The petitioner, who identifies himself as Mohammed Emu Ademo, seeks review of a decision of the Board of Immigration Appeals denying his application for asylum, withholding of removal, and protection under the Convention Against Torture, and declining to address his request for voluntary departure. He also seeks review of a later order denying his motion to reopen proceedings. We conclude that the Board's decisions on asylum, withholding of removal, and the Convention Against Torture were supported by substantial evidence, and there was no abuse of discretion in denying the motion to reopen. We determine, however, that the Board erred by failing to address petitioner's appeal concerning voluntary departure, and we remand the case to the Board for the limited purpose of considering that point.
Petitioner traveled from Ethiopia, and entered the United States in December 2002. He carried a valid Ethiopian passport and non-immigrant visitor's visa issued under the name Dame Haji Hiko. Shortly thereafter, he sought asylum. Petitioner asserted that the Ethiopian government persecuted him on account of his political opinion, and that he had a well-founded fear of persecution if he were returned.

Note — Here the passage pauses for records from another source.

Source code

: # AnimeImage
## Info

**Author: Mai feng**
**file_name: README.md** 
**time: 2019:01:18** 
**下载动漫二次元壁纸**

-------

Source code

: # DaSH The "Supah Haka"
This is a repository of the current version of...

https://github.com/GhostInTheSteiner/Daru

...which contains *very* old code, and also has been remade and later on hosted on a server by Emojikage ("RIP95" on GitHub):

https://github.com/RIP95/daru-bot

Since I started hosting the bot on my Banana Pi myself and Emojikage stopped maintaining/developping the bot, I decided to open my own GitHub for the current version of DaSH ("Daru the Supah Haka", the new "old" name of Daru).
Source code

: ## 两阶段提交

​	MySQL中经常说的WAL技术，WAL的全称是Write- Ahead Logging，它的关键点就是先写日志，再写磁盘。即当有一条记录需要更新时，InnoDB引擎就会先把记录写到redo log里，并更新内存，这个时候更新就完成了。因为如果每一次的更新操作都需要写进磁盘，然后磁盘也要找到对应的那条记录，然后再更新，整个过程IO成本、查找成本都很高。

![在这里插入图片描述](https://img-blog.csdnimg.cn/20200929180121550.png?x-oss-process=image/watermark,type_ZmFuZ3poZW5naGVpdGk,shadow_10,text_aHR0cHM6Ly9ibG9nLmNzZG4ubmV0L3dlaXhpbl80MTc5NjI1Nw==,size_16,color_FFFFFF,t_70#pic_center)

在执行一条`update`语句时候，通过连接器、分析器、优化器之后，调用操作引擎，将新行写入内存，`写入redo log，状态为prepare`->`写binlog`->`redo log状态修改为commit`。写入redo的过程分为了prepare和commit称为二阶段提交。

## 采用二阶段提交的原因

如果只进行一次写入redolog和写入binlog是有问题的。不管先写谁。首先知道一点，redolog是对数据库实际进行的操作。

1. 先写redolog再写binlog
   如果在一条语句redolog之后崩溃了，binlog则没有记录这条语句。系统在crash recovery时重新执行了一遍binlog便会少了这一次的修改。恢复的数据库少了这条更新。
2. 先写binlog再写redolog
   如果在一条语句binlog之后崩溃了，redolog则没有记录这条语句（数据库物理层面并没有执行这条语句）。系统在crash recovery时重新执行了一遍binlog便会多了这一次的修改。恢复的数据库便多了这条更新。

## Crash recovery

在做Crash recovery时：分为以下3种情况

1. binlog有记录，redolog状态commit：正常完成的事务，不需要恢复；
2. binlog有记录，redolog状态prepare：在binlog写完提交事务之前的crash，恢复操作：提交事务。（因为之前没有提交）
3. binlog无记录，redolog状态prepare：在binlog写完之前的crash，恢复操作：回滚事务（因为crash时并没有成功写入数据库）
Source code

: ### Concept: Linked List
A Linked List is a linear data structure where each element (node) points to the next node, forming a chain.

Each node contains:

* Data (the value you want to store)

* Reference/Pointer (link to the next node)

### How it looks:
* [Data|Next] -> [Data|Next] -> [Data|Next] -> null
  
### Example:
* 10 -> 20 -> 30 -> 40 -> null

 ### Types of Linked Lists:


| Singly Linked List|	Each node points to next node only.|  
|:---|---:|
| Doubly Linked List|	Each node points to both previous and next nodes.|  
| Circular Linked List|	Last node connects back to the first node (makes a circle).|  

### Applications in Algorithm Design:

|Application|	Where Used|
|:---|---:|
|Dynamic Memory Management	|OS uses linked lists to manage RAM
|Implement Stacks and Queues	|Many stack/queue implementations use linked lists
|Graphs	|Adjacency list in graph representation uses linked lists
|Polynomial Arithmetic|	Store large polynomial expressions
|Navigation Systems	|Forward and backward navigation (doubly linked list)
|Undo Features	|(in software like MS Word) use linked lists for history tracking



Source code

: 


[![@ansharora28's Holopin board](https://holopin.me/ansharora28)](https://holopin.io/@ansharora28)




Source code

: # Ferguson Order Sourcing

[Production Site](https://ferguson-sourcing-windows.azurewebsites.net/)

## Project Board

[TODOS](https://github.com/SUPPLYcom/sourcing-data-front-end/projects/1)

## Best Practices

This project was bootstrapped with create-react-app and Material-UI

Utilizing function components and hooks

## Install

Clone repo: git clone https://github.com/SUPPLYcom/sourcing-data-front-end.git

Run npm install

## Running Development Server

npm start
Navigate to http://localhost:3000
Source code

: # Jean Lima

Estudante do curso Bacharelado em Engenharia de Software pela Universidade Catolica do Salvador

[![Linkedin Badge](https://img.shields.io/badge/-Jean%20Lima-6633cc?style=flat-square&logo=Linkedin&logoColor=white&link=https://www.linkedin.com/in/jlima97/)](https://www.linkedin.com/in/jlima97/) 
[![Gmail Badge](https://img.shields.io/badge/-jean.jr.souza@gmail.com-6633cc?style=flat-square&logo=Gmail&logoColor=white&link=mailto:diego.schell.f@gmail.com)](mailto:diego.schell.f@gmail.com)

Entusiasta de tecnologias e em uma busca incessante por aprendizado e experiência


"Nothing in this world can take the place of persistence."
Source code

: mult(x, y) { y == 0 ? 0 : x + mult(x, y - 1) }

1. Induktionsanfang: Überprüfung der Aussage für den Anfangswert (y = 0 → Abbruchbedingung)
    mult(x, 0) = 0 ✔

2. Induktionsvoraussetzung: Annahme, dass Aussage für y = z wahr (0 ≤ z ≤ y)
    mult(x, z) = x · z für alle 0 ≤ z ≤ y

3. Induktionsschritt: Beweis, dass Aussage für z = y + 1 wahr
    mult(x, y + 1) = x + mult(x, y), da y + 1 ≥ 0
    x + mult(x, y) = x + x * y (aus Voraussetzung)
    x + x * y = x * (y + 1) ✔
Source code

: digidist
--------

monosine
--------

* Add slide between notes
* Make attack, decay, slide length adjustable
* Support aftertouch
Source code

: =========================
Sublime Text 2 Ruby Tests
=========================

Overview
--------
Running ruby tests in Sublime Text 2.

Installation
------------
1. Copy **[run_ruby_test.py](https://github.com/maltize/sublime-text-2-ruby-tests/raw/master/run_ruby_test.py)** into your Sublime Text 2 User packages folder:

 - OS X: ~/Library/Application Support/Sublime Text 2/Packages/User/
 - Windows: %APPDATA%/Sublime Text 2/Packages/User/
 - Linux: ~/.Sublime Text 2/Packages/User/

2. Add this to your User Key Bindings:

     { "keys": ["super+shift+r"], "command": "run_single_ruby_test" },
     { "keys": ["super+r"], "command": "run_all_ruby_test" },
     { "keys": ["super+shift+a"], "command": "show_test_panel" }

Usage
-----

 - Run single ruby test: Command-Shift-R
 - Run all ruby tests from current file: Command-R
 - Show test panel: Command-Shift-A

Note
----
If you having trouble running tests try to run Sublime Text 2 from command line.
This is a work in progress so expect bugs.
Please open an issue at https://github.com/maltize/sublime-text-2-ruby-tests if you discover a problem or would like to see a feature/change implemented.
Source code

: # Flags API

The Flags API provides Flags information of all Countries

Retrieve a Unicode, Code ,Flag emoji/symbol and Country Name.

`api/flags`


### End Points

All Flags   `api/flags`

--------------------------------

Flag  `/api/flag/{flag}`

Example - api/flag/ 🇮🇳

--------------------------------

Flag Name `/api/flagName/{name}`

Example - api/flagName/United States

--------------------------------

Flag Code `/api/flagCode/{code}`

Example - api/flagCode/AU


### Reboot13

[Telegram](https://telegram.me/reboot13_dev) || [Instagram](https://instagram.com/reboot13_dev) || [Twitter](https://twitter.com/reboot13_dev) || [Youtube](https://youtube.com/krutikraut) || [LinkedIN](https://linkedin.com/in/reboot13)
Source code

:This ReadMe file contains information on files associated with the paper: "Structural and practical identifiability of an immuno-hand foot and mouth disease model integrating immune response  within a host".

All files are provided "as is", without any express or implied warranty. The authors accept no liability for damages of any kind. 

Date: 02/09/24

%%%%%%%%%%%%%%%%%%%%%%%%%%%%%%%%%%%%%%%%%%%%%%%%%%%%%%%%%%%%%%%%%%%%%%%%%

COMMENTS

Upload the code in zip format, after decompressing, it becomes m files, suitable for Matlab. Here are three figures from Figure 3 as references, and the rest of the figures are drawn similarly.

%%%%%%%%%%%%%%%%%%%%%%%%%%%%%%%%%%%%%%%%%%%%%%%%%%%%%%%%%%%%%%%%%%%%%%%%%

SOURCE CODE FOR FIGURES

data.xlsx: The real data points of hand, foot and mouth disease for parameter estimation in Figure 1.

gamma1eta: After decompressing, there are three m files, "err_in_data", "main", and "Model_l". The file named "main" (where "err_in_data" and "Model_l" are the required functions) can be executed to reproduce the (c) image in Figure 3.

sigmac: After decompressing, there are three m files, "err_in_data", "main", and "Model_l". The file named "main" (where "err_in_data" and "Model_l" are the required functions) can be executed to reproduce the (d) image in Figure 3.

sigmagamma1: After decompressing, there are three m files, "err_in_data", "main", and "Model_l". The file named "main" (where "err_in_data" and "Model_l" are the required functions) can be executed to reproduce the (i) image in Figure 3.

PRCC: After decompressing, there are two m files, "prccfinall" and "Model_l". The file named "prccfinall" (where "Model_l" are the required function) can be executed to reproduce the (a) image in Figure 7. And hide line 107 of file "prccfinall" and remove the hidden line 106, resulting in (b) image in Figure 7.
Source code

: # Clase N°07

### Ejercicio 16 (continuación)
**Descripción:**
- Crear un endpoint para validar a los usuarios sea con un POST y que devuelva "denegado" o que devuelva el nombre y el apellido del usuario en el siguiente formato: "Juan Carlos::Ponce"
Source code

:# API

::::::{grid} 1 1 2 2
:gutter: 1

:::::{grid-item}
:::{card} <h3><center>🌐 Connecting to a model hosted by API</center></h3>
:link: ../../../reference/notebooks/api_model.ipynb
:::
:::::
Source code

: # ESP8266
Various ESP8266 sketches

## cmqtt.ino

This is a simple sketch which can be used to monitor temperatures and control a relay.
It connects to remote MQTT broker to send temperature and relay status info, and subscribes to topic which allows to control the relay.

Petitioner claimed that he was detained and beaten on two separate occasions because of his membership in the Oromo ethnic group and in retaliation for his support of an organization called the Oromo Liberation Front.
There is a lengthy procedural history to this case, and it is necessary to explain the course of proceedings in some detail before addressing the petitions for review. At a hearing in 2005, petitioner testified that he was arrested and detained for six months in 2001 after a protest at his school. He said that guards beat him frequently with a rubber hose and deprived him of food, and that he feared for his life. In a point that became central to his credibility, petitioner also testified that in the midst of this detention and series of beatings, authorities allowed him to leave the prison for two days to take the Ethiopian School Leaving Certificate Exam, so that he could graduate from school. Petitioner also claimed that in 2002, he was arrested, detained, and beaten again while attending Addis Ababa Commercial College. Several months later, he explained, a college official told him that he and other students were creating problems with their activities, and that he should report to the police. Rather than engage with the police, petitioner left Ethiopia.
In June 2006, an immigration judge granted Ademo's application for asylum. The judge found it " plausible" that petitioner was really Mohammed Emu Ademo, even though he applied for a visa and used a passport under the name of Dame Haji Hiko, because petitioner admitted that he traveled under a false name, and " [i]t is not particularly uncommon for individuals who are fleeing their country to use false documents to exit the country." The IJ expressed concern about petitioner's testimony that he was allowed to leave jail to take a school finishing exam during a period of alleged persecution, stating that it " seem[ed] to be remarkable cooperation on the part of detaining authorities" and " somewhat difficult to believe." But " considering the evidence as a whole, and the general consistency of [petitioner's] testimony," the IJ found him " generally credible."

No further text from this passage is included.